For many ALS patients like me, receiving a diagnosis of ALS is such a defining moment that we can only consider the easiest goals. But who knew that the simple goal of moving from one room to the other would morph into my overall life philosophy now, 13 years later? Let me share a recent example.
A feel-good moment
The other day, I returned home from getting my monthly haircut and reflected on how good I felt. Of course, having a fresh haircut always feels good. However, this time I was also feeling pride in my self-confidence and physical ability along with the afterglow of positive social interactions.

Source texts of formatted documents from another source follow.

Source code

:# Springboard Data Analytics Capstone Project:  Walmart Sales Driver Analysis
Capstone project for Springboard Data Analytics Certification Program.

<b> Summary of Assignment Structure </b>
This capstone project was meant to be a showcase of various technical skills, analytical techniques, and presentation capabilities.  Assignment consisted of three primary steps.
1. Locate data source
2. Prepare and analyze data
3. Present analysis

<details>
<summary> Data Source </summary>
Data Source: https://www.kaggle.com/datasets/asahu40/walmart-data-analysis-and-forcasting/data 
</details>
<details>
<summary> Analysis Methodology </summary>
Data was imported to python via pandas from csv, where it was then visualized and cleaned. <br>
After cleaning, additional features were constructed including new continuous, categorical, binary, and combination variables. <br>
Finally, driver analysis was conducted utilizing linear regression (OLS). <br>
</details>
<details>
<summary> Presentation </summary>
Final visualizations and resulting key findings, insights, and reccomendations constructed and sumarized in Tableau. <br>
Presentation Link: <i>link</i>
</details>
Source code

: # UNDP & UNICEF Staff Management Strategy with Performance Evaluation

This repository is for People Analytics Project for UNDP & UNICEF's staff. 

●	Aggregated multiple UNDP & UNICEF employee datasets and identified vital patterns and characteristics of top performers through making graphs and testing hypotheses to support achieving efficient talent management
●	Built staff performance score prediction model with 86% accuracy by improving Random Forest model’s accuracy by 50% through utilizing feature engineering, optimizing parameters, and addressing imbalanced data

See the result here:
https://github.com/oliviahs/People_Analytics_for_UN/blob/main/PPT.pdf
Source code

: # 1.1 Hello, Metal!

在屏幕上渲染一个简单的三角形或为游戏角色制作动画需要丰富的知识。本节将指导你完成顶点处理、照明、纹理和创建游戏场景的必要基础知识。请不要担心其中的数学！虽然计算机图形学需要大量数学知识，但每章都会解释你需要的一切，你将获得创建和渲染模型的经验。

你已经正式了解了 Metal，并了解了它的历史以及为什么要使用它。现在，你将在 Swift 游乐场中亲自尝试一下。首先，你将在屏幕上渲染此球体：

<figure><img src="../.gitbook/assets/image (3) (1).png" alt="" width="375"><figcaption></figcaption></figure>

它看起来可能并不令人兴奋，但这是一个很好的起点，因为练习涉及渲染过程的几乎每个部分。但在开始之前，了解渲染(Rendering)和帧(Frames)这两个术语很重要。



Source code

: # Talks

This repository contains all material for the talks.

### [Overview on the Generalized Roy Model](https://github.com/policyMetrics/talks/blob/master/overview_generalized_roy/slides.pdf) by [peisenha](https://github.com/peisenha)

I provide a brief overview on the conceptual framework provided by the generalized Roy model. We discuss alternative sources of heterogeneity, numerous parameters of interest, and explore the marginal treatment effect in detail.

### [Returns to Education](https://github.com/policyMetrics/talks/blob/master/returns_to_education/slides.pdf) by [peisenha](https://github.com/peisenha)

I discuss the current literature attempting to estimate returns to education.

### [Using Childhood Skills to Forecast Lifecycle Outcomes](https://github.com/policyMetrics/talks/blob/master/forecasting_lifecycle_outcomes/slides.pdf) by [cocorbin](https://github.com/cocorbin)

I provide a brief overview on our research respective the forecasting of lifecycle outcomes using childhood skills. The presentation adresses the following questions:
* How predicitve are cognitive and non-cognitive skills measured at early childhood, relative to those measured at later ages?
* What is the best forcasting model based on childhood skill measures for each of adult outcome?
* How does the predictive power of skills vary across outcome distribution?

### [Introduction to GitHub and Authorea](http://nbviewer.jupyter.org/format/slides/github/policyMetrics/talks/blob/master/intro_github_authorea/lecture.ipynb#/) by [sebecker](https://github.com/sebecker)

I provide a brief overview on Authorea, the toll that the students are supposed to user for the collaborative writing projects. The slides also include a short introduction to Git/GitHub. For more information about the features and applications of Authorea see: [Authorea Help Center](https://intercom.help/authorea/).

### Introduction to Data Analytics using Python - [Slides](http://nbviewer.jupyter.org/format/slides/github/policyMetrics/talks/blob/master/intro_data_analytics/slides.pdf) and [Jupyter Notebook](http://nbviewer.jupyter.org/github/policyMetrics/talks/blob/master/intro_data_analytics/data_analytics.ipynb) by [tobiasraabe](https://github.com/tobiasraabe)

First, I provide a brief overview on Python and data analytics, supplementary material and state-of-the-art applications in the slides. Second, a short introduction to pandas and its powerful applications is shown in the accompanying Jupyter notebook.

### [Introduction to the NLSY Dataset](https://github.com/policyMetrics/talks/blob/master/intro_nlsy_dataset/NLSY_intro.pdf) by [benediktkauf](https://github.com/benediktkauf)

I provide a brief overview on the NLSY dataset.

I’d worn an outfit that made me feel good and lifted my mood. I’d walked into the hair salon wearing my ankle-foot orthoses while pushing a rollator, yet I didn’t feel out of place at all. I could say my hellos and have short conversations without feeling embarrassed by my slow, low, ALS-affected voice.
How I use showing up
What does my daily habit of showing up have to do with all that?
- I show up for the day. Even when I’m spending the day at home, I get up and put on a nice outfit, even a little makeup and lipstick.
- I show up for my exercise. I do several short bouts of exercises scattered throughout the day. Many of the movements focus on maintaining and improving my breathing, posture, and leg strength for walking.
- I show up for social interactions. Whether it’s doing my many online projects, going to medical appointments, or simply being a go-along as my husband runs errands, I show up.
Looking back, I credit my current accomplishments to taking small, positive actions day after day, staying consistent, and being willing to start my life over again.
But it’s not easy to do, as many ALS patients know so well. Many of us feel the hopelessness of having to start over with a body that doesn’t work so well anymore. Or we feel useless that we can’t pursue our chosen profession any longer. Oh, boy, did I used to feel that way. But getting up and going tricked my mind into feeling better while it improved my attitude and influenced how my body felt.
That’s why just one small change, one small step of daily progress, can become a habit. String those good habits together to help nudge yourself forward.
Give showing up a try. It’s one more strategy that’ll help us learn how to live well with ALS.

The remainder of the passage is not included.